Supplied entries
■ ■ ■ ■ ■ ■ ■

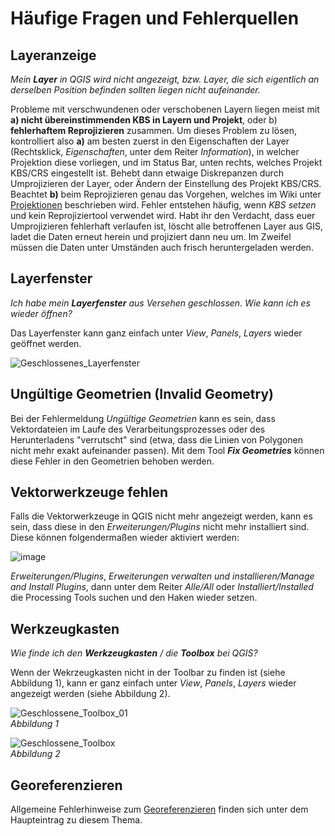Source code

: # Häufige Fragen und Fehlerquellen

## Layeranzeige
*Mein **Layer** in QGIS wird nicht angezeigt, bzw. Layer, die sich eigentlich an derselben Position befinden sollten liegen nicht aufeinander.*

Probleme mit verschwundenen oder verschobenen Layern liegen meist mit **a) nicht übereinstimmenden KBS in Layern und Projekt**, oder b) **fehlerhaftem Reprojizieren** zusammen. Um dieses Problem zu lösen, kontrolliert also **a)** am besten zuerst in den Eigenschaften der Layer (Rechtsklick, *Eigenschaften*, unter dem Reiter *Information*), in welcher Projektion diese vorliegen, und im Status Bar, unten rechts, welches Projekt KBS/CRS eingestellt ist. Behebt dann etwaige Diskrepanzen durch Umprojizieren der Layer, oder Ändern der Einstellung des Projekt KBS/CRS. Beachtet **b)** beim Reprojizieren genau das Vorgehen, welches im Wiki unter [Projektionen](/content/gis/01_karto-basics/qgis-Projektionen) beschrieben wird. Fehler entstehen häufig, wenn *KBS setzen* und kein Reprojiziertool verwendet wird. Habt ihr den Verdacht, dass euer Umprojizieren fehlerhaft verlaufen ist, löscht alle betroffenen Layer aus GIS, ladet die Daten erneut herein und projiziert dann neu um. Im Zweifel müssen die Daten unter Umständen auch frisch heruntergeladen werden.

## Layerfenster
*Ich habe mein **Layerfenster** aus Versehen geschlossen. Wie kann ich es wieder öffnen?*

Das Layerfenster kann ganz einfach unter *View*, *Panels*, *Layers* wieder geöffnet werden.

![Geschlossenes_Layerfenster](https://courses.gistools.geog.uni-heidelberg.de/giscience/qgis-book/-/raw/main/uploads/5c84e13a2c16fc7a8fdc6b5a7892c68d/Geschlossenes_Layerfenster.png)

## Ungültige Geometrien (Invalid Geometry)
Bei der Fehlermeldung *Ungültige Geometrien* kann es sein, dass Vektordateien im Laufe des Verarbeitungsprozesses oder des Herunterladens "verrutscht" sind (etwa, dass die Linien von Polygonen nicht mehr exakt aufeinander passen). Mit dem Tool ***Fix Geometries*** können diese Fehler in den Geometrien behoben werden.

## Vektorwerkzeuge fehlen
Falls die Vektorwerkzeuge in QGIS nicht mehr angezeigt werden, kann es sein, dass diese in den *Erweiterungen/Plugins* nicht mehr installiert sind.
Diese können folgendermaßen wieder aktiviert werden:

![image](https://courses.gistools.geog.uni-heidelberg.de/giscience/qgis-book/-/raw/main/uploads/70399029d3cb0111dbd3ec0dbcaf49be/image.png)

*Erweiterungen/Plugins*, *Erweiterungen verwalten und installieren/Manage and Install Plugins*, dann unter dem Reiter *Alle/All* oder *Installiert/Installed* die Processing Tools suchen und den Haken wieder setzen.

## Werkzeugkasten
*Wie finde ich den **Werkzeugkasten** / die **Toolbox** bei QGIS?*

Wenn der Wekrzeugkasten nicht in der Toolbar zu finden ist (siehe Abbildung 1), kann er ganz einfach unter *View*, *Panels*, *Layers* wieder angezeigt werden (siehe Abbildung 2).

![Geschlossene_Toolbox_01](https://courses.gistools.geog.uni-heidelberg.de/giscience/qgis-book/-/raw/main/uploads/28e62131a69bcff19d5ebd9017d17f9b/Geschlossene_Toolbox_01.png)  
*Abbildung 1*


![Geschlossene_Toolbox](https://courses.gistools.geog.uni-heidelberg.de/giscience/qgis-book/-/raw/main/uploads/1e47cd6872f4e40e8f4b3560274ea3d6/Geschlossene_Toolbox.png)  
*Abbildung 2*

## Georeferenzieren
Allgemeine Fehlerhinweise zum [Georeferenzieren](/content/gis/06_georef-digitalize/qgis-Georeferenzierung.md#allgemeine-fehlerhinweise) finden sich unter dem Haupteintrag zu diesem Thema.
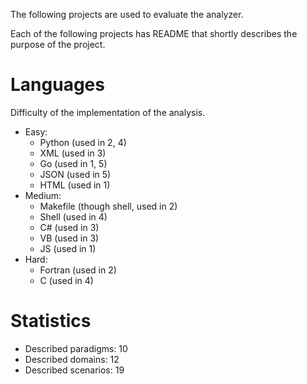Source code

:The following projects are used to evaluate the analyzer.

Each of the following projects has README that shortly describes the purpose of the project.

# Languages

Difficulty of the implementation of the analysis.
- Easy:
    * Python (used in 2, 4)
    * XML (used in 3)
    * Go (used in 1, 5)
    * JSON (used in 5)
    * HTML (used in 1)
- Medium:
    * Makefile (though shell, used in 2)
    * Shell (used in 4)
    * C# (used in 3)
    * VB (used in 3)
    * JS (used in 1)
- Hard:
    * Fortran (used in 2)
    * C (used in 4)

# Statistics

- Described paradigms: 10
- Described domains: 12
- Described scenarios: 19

■ ■ ■ ■ ■ ■ ■

Exercise aim
From the material above, output only the span of lines that starts at the one containing "## Ungültige Geometrien (Invalid Geometry)" and finishes at the one containing "evaluate the analyzer.", word for word and free of pictures.

Solution to the problem
## Ungültige Geometrien (Invalid Geometry)
Bei der Fehlermeldung *Ungültige Geometrien* kann es sein, dass Vektordateien im Laufe des Verarbeitungsprozesses oder des Herunterladens "verrutscht" sind (etwa, dass die Linien von Polygonen nicht mehr exakt aufeinander passen). Mit dem Tool ***Fix Geometries*** können diese Fehler in den Geometrien behoben werden.

## Vektorwerkzeuge fehlen
Falls die Vektorwerkzeuge in QGIS nicht mehr angezeigt werden, kann es sein, dass diese in den *Erweiterungen/Plugins* nicht mehr installiert sind.
Diese können folgendermaßen wieder aktiviert werden:

![image](https://courses.gistools.geog.uni-heidelberg.de/giscience/qgis-book/-/raw/main/uploads/70399029d3cb0111dbd3ec0dbcaf49be/image.png)

*Erweiterungen/Plugins*, *Erweiterungen verwalten und installieren/Manage and Install Plugins*, dann unter dem Reiter *Alle/All* oder *Installiert/Installed* die Processing Tools suchen und den Haken wieder setzen.

## Werkzeugkasten
*Wie finde ich den **Werkzeugkasten** / die **Toolbox** bei QGIS?*

Wenn der Wekrzeugkasten nicht in der Toolbar zu finden ist (siehe Abbildung 1), kann er ganz einfach unter *View*, *Panels*, *Layers* wieder angezeigt werden (siehe Abbildung 2).

![Geschlossene_Toolbox_01](https://courses.gistools.geog.uni-heidelberg.de/giscience/qgis-book/-/raw/main/uploads/28e62131a69bcff19d5ebd9017d17f9b/Geschlossene_Toolbox_01.png)  
*Abbildung 1*


![Geschlossene_Toolbox](https://courses.gistools.geog.uni-heidelberg.de/giscience/qgis-book/-/raw/main/uploads/1e47cd6872f4e40e8f4b3560274ea3d6/Geschlossene_Toolbox.png)  
*Abbildung 2*

## Georeferenzieren
Allgemeine Fehlerhinweise zum [Georeferenzieren](/content/gis/06_georef-digitalize/qgis-Georeferenzierung.md#allgemeine-fehlerhinweise) finden sich unter dem Haupteintrag zu diesem Thema.
Source code

:The following projects are used to evaluate the analyzer.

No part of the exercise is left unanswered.